Wherever the string "concerns" occurs in a line of these records, report that line.

# Dataset entries:
========================================================================

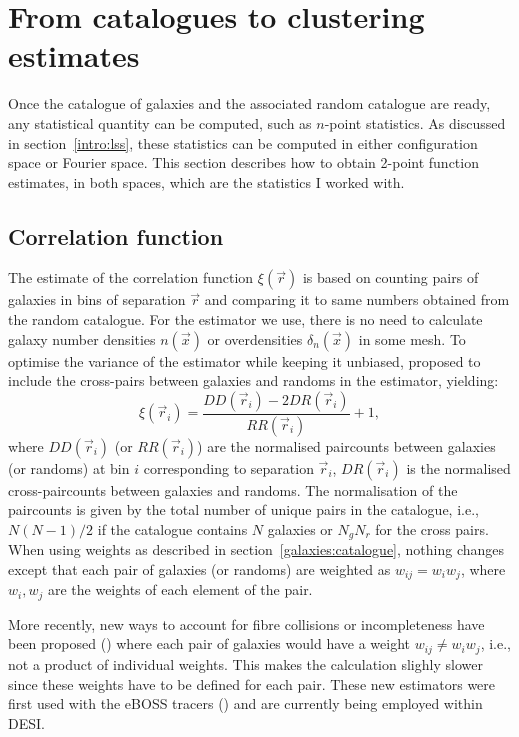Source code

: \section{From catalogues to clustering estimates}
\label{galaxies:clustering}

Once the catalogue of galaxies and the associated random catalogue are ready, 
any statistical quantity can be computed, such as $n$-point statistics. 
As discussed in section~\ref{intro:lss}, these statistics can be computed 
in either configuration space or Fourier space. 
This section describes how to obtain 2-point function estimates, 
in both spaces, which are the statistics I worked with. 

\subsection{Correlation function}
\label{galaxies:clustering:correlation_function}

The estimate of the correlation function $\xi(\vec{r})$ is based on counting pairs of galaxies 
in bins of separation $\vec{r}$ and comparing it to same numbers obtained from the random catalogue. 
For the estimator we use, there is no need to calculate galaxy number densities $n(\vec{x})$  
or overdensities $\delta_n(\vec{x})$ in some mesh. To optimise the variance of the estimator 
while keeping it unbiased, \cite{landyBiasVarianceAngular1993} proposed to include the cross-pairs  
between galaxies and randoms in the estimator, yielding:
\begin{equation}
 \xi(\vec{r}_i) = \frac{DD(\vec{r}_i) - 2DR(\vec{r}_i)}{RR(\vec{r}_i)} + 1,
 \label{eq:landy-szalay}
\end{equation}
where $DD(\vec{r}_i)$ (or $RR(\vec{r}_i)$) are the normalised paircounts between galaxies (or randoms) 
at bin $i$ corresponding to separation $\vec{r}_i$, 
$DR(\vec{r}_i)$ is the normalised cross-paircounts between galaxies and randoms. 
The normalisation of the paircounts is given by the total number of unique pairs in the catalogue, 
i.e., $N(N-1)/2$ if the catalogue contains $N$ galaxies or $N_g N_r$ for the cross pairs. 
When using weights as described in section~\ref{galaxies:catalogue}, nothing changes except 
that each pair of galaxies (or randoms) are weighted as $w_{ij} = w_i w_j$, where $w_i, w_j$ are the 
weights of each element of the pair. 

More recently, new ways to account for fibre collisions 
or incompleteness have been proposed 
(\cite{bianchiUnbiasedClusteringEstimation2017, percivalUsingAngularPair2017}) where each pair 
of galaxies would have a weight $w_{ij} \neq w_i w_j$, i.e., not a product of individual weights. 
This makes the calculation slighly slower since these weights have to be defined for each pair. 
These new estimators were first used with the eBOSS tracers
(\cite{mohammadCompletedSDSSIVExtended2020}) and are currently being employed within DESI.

========================================================================

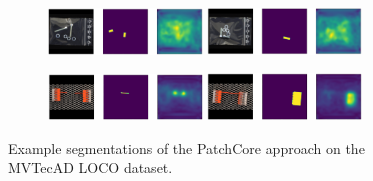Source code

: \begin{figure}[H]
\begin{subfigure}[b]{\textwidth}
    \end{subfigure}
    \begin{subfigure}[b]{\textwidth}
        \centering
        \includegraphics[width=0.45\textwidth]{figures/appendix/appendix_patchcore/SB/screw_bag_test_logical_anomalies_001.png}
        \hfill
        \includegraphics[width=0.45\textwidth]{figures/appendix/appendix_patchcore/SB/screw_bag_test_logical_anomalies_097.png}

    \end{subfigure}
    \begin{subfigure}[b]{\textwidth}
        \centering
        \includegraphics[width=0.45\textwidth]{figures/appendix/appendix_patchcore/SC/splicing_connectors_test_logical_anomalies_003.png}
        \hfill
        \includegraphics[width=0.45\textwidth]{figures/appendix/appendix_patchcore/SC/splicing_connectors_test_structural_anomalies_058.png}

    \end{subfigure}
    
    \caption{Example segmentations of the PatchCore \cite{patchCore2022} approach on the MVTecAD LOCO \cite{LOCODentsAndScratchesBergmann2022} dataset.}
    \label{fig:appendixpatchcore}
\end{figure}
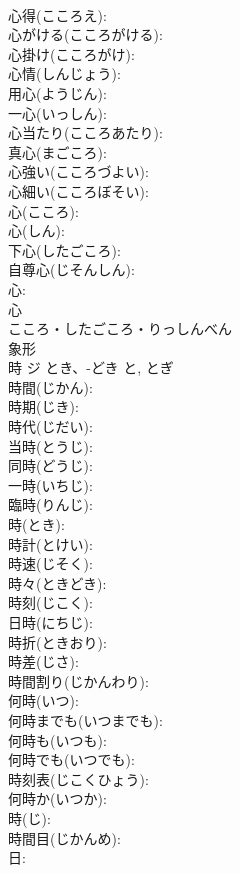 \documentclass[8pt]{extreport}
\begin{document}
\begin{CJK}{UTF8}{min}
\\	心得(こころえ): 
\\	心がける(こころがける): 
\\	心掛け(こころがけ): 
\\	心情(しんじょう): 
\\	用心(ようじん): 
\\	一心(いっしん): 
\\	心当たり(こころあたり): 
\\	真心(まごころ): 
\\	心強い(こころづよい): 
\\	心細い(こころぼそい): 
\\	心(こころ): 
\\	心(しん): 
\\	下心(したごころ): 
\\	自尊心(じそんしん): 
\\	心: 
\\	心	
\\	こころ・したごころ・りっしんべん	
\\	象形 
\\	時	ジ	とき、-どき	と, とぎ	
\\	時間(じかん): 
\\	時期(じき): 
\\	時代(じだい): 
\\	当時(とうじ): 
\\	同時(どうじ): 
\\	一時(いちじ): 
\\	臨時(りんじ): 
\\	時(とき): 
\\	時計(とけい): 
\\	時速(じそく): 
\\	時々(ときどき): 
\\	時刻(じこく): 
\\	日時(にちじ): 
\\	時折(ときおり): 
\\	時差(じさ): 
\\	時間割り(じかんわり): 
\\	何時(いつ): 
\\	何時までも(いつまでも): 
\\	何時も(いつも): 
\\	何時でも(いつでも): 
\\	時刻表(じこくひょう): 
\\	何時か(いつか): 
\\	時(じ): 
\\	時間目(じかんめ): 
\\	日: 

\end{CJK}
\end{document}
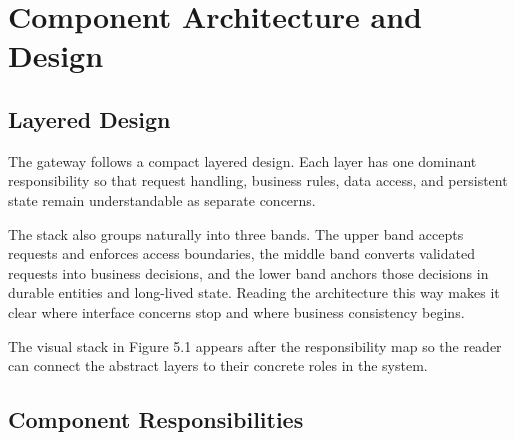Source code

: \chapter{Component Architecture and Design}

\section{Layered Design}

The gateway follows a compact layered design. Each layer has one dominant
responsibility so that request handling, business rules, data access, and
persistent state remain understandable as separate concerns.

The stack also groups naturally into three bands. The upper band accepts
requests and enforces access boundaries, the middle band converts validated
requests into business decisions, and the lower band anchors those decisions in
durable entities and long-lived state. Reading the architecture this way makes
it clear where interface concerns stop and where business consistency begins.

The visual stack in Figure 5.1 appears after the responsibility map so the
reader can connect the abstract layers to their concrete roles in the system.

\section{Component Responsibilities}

========================================================================

# Answer for this exercise:
persistent state remain understandable as separate concerns.
it clear where interface concerns stop and where business consistency begins.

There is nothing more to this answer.